§ ACTION ITEM:
In the material below, list every line carrying the string "parts".

§ EXCERPTED RECORDS:
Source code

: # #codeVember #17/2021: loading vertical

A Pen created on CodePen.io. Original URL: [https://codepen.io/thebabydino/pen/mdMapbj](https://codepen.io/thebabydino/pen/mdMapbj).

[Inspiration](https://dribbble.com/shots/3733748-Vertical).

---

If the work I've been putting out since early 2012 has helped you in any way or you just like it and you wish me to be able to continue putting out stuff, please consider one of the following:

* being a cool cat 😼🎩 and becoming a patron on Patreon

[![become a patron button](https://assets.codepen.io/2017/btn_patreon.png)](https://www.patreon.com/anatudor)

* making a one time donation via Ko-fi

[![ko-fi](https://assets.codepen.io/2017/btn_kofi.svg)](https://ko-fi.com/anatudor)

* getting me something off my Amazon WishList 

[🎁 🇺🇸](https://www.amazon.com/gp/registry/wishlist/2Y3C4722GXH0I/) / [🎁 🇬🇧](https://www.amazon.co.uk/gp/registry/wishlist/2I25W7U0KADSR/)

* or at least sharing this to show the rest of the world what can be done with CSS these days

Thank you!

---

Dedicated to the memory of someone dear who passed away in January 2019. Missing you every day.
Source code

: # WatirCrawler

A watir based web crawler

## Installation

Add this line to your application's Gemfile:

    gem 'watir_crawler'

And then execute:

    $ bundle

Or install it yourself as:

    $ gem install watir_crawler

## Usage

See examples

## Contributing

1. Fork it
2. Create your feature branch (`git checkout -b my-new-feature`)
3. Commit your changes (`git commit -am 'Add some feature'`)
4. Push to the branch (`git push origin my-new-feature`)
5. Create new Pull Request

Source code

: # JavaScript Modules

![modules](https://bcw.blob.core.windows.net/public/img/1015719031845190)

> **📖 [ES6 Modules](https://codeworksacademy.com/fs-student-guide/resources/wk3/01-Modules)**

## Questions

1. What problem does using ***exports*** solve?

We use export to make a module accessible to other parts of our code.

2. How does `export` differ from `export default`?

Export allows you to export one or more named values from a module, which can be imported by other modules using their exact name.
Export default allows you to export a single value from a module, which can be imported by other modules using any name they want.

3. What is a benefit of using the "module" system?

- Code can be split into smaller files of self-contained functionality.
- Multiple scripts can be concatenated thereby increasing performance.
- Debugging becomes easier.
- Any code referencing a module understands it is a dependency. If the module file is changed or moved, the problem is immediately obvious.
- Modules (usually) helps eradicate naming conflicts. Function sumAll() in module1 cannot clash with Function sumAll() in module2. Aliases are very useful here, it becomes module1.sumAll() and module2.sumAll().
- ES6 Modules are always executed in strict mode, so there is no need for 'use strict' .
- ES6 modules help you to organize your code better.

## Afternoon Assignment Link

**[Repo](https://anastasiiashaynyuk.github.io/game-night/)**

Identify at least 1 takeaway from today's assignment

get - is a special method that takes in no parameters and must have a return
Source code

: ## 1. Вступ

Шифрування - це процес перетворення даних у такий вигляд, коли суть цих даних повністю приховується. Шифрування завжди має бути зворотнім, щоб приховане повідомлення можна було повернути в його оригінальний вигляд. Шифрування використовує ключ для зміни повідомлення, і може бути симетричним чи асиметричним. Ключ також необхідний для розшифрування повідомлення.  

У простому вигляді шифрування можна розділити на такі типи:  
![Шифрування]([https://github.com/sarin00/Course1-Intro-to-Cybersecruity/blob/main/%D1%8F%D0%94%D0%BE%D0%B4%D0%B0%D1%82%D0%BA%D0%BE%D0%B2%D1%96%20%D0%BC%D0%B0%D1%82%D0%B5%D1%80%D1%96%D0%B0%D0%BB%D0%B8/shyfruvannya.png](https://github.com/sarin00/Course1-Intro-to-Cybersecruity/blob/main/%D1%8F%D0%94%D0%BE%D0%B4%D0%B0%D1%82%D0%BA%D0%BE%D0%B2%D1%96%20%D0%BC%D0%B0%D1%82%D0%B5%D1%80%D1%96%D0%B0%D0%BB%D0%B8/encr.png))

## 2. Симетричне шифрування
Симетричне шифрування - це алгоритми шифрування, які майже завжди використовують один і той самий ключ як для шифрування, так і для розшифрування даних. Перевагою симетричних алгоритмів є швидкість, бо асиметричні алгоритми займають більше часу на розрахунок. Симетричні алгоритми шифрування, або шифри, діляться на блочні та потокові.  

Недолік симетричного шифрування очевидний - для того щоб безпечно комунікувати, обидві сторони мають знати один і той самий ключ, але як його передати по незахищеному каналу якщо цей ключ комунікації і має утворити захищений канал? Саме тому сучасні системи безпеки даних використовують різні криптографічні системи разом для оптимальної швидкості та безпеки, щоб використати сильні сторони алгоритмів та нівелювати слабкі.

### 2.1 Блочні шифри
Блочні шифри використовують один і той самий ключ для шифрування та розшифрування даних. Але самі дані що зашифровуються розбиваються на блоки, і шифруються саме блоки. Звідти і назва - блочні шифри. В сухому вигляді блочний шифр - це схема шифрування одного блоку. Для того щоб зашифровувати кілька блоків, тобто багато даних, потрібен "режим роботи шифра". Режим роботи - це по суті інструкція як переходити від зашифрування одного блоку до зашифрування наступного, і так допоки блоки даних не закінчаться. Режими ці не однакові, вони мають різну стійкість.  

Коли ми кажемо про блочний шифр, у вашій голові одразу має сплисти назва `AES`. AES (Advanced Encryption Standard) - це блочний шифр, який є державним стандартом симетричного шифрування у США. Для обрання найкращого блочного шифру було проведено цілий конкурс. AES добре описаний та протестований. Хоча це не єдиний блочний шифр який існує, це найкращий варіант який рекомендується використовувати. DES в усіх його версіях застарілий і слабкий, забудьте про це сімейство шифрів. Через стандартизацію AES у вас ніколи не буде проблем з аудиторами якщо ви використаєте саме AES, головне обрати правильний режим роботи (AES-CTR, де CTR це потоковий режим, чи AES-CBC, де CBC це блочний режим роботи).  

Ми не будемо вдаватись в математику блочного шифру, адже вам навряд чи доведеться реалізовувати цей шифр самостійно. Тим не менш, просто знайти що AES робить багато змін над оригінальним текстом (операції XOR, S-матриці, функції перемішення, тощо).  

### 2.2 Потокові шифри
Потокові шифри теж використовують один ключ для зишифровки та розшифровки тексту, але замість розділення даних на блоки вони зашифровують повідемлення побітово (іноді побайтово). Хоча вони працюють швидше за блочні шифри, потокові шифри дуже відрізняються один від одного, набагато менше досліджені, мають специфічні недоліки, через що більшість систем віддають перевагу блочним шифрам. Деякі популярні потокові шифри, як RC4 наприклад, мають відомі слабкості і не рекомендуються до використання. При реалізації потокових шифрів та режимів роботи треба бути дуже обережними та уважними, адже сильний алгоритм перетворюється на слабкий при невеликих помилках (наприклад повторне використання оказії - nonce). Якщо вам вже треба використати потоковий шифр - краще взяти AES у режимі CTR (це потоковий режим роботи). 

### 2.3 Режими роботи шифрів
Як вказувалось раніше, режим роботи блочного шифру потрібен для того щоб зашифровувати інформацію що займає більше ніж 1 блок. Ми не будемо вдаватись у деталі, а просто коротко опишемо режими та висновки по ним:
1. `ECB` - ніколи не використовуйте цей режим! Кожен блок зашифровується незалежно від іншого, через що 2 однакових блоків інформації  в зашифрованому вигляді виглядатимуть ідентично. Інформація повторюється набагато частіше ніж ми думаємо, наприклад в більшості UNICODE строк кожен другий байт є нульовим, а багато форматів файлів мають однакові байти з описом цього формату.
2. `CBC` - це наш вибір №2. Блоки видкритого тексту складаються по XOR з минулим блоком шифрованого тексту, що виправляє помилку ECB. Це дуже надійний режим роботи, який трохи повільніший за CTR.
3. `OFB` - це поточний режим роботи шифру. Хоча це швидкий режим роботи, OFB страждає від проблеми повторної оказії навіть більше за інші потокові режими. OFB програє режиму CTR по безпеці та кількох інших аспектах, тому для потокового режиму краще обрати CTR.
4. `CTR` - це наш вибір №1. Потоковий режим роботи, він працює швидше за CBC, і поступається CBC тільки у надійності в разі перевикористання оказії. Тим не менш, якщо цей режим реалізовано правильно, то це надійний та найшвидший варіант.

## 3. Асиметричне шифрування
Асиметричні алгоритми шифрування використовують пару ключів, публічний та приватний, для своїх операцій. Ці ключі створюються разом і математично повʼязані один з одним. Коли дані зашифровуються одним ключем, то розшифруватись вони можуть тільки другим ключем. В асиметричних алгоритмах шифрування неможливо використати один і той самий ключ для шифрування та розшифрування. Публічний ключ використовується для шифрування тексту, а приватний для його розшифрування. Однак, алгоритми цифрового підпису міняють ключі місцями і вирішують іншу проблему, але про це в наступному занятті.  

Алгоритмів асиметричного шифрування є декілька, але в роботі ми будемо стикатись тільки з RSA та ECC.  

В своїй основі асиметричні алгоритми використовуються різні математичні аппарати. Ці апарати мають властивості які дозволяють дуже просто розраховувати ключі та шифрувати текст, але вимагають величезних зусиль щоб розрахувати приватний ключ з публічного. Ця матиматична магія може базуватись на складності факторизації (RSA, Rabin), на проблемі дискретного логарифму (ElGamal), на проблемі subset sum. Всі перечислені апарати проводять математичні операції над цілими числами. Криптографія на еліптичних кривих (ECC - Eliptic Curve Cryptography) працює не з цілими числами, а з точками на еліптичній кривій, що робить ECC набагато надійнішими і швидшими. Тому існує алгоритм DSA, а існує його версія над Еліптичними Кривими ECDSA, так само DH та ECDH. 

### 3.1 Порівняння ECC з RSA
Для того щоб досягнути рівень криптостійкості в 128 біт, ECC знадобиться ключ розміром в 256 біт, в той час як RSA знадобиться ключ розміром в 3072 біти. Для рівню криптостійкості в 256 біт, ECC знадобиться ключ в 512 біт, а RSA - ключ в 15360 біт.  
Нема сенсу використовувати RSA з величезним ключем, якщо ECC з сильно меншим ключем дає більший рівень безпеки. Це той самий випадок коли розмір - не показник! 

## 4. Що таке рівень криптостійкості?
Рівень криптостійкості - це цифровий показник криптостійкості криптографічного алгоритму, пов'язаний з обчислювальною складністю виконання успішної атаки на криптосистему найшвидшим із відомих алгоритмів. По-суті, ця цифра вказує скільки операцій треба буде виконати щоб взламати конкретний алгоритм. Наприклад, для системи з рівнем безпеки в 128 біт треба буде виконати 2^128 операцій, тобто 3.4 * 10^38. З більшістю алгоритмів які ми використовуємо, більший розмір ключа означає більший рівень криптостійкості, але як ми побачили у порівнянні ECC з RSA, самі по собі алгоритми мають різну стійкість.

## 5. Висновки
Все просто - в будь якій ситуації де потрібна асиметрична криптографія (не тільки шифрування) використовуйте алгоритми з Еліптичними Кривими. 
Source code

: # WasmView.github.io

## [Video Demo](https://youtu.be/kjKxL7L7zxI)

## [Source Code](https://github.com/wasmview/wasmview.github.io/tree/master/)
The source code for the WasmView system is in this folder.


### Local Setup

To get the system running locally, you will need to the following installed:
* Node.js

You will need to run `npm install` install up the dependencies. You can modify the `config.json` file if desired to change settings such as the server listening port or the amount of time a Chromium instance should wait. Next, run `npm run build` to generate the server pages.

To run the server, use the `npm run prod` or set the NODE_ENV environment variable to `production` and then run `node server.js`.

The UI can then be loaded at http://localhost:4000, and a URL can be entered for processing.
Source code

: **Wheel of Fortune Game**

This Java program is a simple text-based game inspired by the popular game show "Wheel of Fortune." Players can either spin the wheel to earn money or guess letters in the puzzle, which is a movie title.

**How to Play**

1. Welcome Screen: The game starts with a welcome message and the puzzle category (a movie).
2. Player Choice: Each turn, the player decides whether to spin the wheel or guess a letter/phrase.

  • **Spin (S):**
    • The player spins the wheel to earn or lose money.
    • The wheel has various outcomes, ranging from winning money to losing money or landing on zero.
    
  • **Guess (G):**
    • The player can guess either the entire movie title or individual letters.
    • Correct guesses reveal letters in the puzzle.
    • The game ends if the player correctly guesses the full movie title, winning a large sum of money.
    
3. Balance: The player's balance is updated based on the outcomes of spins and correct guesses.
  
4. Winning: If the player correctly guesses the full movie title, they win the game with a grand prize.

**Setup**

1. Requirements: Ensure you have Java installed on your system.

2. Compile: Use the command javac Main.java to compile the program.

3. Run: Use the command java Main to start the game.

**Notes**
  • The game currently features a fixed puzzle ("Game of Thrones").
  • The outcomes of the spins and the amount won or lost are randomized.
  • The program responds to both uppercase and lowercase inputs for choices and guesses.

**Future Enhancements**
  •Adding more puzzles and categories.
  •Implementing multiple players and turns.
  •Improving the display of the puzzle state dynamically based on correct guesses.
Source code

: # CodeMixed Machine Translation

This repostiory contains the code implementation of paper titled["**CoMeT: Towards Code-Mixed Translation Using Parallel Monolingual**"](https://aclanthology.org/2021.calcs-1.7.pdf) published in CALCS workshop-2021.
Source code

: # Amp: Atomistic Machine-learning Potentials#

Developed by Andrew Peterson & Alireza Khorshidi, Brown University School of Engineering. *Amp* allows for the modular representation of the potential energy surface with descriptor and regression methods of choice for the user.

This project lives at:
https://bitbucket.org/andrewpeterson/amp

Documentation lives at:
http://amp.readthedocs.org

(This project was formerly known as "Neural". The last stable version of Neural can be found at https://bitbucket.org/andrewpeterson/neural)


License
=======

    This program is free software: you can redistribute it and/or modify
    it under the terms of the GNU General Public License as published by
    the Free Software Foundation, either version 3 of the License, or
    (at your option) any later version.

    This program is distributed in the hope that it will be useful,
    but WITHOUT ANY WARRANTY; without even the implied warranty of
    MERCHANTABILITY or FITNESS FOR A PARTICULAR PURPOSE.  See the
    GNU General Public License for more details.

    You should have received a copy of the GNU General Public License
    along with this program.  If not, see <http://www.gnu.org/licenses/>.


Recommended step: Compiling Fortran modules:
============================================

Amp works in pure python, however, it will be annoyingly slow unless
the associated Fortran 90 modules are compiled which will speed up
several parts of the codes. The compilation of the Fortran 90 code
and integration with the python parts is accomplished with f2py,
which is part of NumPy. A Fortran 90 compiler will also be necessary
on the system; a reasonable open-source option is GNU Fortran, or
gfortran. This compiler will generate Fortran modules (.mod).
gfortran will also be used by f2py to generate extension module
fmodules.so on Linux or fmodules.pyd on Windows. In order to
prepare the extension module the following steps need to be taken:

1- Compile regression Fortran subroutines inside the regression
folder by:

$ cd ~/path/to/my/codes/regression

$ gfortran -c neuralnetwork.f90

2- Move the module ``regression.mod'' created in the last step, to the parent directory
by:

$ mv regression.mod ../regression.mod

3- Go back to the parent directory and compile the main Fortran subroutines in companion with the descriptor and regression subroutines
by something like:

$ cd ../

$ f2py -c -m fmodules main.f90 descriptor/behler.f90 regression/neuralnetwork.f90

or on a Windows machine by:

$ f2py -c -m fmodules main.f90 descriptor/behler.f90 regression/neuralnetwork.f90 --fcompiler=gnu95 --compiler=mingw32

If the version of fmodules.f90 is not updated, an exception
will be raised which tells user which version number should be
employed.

§ RESULT FOR THIS EXERCISE:
We use export to make a module accessible to other parts of our code.
several parts of the codes. The compilation of the Fortran 90 code
and integration with the python parts is accomplished with f2py,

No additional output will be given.